Diana Taurasi’s decision to skip this season is sobering message for WNBA | Huffing Post International

Thursday, 5 February 2015

Diana Taurasi’s decision to skip this season is sobering message for WNBA

Diana Taurasi, one of the WNBA’s marquee players, needs some rest. She also needs money to secure her future after her playing career ends and, because she can’t get those two things in the United States, she will not play in the WNBA this year. Instead, she will rest up before
playing in the Russian Premier League.
It’s a sad situation for Taurasi, the WNBA’s highest-paid player at just less than $107,000 a year, and a problem for the WNBA.  She has played year-round since 2004 and has helped the U.S. national team win gold medals in the Olympics in 2004, ’08 and ’12. She plays overseas during the winter and for the WNBA during its 34-game regular summer season and now, at 32, she needs a break.
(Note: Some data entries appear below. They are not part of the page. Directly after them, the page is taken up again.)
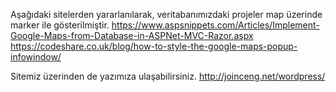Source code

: Aşağıdaki sitelerden yararlanılarak, veritabanımızdaki projeler map üzerinde marker ile gösterilmiştir.
https://www.aspsnippets.com/Articles/Implement-Google-Maps-from-Database-in-ASPNet-MVC-Razor.aspx
https://codeshare.co.uk/blog/how-to-style-the-google-maps-popup-infowindow/

Sitemiz üzerinden de yazımıza ulaşabilirsiniz.
http://joinceng.net/wordpress/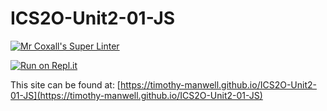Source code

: # ICS2O-Unit2-01-JS

[![Mr Coxall's Super Linter](https://github.com/Timothy-Manwell/ICS2O-Unit2-01-JS/workflows/Mr%20Coxall's%20Super%20Linter/badge.svg)](https://github.com/Timothy-Manwell/ICS2O-Unit2-01-JS/actions/)

[![Run on Repl.it](https://repl.it/badge/github/Timothy-Manwell/ICS2O-Unit2-01-JS)](https://repl.it/github/Timothy-Manwell/ICS2O-Unit2-01-JS)

This site can be found at: [https://timothy-manwell.github.io/ICS2O-Unit2-01-JS](https://timothy-manwell.github.io/ICS2O-Unit2-01-JS)
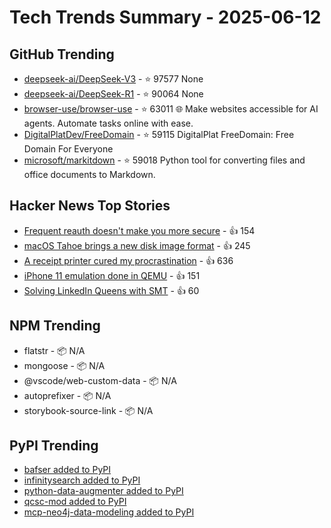 # Tech Trends Summary - 2025-06-12

## GitHub Trending
- [deepseek-ai/DeepSeek-V3](https://github.com/deepseek-ai/DeepSeek-V3) - ⭐ 97577
  None
- [deepseek-ai/DeepSeek-R1](https://github.com/deepseek-ai/DeepSeek-R1) - ⭐ 90064
  None
- [browser-use/browser-use](https://github.com/browser-use/browser-use) - ⭐ 63011
  🌐 Make websites accessible for AI agents. Automate tasks online with ease.
- [DigitalPlatDev/FreeDomain](https://github.com/DigitalPlatDev/FreeDomain) - ⭐ 59115
  DigitalPlat FreeDomain: Free Domain For Everyone
- [microsoft/markitdown](https://github.com/microsoft/markitdown) - ⭐ 59018
  Python tool for converting files and office documents to Markdown.

## Hacker News Top Stories
- [Frequent reauth doesn't make you more secure](https://tailscale.com/blog/frequent-reath-security) - 👍 154
- [macOS Tahoe brings a new disk image format](https://eclecticlight.co/2025/06/12/macos-tahoe-brings-a-new-disk-image-format/) - 👍 245
- [A receipt printer cured my procrastination](https://www.laurieherault.com/articles/a-thermal-receipt-printer-cured-my-procrastination) - 👍 636
- [iPhone 11 emulation done in QEMU](https://github.com/ChefKissInc/QEMUAppleSilicon) - 👍 151
- [Solving LinkedIn Queens with SMT](https://buttondown.com/hillelwayne/archive/solving-linkedin-queens-with-smt/) - 👍 60

## NPM Trending
- flatstr - 📦 N/A
- mongoose - 📦 N/A
- @vscode/web-custom-data - 📦 N/A
- autoprefixer - 📦 N/A
- storybook-source-link - 📦 N/A

## PyPI Trending
- [bafser added to PyPI](https://pypi.org/project/bafser/)
- [infinitysearch added to PyPI](https://pypi.org/project/infinitysearch/)
- [python-data-augmenter added to PyPI](https://pypi.org/project/python-data-augmenter/)
- [qcsc-mod added to PyPI](https://pypi.org/project/qcsc-mod/)
- [mcp-neo4j-data-modeling added to PyPI](https://pypi.org/project/mcp-neo4j-data-modeling/)

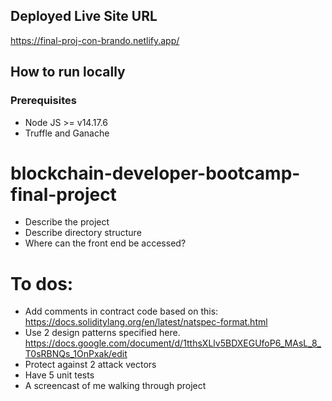 ## Deployed Live Site URL
https://final-proj-con-brando.netlify.app/

## How to run locally
### Prerequisites
* Node JS >= v14.17.6
* Truffle and Ganache

# blockchain-developer-bootcamp-final-project

* Describe the project
* Describe directory structure
* Where can the front end be accessed?


# To dos:
* Add comments in contract code based on this: https://docs.soliditylang.org/en/latest/natspec-format.html
* Use 2 design patterns specified here. https://docs.google.com/document/d/1tthsXLlv5BDXEGUfoP6_MAsL_8_T0sRBNQs_1OnPxak/edit
* Protect against 2 attack vectors
* Have 5 unit tests
* A screencast of me walking through project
Taurasi promised that, after sitting out the 2015 WNBA season at the request of her Russian Premier League team, she would return to the WNBA in the future but explained that she needs to also consider her financial security. Playing in Russia won’t just pay well, it will pay far, far better; she will earn roughly $1.5 million playing for UMMC Ekaterinburg.
Still, it’s a huge loss for the WNBA, a league that has struggled to gain a real foothold in the United States and, with Taurasi, the Mercury have won three titles since 2007.
“The year-round nature of women’s basketball takes its toll and the financial opportunity with my team in Russia would have been irresponsible to turn down,” Taurasi wrote in an open letter to fans who now won’t get to see her play. “They offered to pay me to rest and I’ve decided to take them up on it. I want to be able to take care of myself and my family when I am done playing.
And she won’t get much after this season, assuming she honors her intent to return to the WNBA, because she plans to play for the U.S. team in the 2016 Rio de Janeiro Olympics. With so many miles on her legs, the move makes sense for Taurasi, a seven-time WNBA all-star who is the league’s second all-time leading scorer. Although the WNBA has been around since 1996, it has relied on the star power brought by a few to elevate it and now a significant star is playing elsewhere for 15 times the money she could make here. It’s a significant problem for the league, which can’t afford an exodus by its stars. One very big problem it must address, ESPNW’s Kate Fagan writes, is how it pays players.
If the WNBA wants to keep its stars from sitting out, the league needs to consider restructuring exactly who gets the money. There shouldn’t be 40 “max” players; there should be 12, one on each team, and the highest-paid member of the team should be a player — not the coach.
In the WNBA, most coaches make more than double the salaries of their star players. Numerous coaches in the league are making in the range of $250,000 — some as much as $300,000. Think about that for a second. That’s the equivalent of the Cleveland Cavaliers paying coach David Blatt something like $40-50 million, while LeBron James makes $20 million. (Most NBA coaches make about a quarter of what their star players make.)
How many people who attend WNBA games or watch on TV are doing so to watch the person on the sideline? (Spoiler: not many.)
It’s curious that Russian teams will pay big bucks to American players, but U.S. teams will not. In 2007, when Taurasi played for Sparak Moscow, the late Russian billionaire Shabtai von Kalmanovich who owned Moscow Spartak and signed Taurasi and Sue Bird at one time acknowledged losing money on women’s games that drew crowds of about 3,000, but explained his passion to Jim Caple of the Associated Press in 2007: “I have friends who go to casinos. I know friends who risk on the stock exchange. I am Lithuanian — for me, basketball is everything. It is a hobby, a pleasure, a casino, whatever you want.”
Taurasi’s teammate in Phoenix, Brittney Griner, continues to play for the Mercury at a salary of roughly $49,000, but also makes $600,000 playing in China. And Griner, of course, also makes $1 million for endorsing Nike, according to ESPN the Magazine.
The announcement by Taurasi came less than 48 hours after the #LikeAGirl Super Bowl ad became a big social-media phenomenon. It may have resonated during the big game, but its effects have yet to be felt elsewhere.